The x-component of F1, denoted as F1x, can be calculated as:
F1x = F1 * cos(60) = 10N * cos(60) = 10N * 0.5 = 5N
The y-component of F1, denoted as F1y, can be calculated as:
F1y = F1 * sin(60) = 10N * sin(60) = 10N * 0.866 = 8.66N
Similarly, for the second force:
The x-component of F2, denoted as F2x, is:
F2x = F2 * cos(60) = 20N * cos(60) = 20N * 0.5 = 10N
The y-component of F2, denoted as F2y, is:
F2y = F2 * sin(60) = 20N * sin(60) = 20N * 0.866 = 17.32N
Now, to find the resultant force, we add the corresponding components together:
Rx = F1x + F2x = 5N + 10N = 15N
Ry = F1y + F2y = 8.66N + 17.32N = 25.98N
Using the Pythagorean theorem, we can find the magnitude of the resultant force:
R = √(Rx^2 + Ry^2) = √(15N^2 + 25.98N^2) ≈ √(225N^2 + 674.40N^2) ≈ √(899.40N^2) ≈ 29.98N
Therefore, when the two forces are inclined at an angle of 60 degrees to each other, the magnitude of the resultant force is approximately 29.98N.

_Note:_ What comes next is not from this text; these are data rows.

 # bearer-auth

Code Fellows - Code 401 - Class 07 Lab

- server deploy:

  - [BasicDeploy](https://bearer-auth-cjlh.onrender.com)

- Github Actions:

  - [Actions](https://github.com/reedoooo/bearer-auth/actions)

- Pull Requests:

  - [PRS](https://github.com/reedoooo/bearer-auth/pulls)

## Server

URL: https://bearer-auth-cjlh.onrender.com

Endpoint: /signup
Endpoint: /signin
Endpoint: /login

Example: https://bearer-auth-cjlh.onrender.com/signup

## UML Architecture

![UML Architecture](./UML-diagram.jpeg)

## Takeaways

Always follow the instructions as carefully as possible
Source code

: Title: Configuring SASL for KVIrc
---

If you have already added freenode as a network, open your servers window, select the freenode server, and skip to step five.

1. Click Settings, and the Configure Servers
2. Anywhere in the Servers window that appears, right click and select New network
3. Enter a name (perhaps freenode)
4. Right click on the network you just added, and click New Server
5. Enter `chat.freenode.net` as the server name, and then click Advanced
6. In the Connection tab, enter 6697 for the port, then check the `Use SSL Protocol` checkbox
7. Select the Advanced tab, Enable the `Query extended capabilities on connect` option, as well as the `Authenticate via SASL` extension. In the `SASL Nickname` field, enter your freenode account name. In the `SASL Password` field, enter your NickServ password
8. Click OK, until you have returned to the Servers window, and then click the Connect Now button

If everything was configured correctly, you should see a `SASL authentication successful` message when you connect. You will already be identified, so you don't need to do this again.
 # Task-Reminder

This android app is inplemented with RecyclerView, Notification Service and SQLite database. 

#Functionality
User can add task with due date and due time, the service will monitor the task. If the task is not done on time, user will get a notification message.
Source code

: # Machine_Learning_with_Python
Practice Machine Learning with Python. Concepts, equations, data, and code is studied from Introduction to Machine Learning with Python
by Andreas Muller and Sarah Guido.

2. When the two forces are inclined at an angle of 120 degrees to each other:
We can follow the same procedure as above to find the components of the forces along the x-axis and y-axis. However, since the angle is now 120 degrees, we need to adjust the signs in the calculations.
F1x = F1 * cos(120) = -5N
F1y = F1 * sin(120) = 8.66N
F2x = F2 * cos(120) = -10N
F2y = F2 * sin(120) = -17.32N
Now, adding the x-components and y-components together:
Rx = F1x + F2x = -5N + (-10N) = -15N
Ry = F1y + F2y = 8.66N + (-17.32N) = - 8.66N
Again, using the Pythagorean theorem:
R = √(Rx^2 + Ry^2) = √((-15N)^2 + (-8.66N)^2) = √(225N^2 + 75.03N^2) = √(300.03N^2) ≈ 17.32N
Therefore, when the two forces are inclined at an angle of 120 degrees to each other, the magnitude of the resultant force is approximately 17.32N.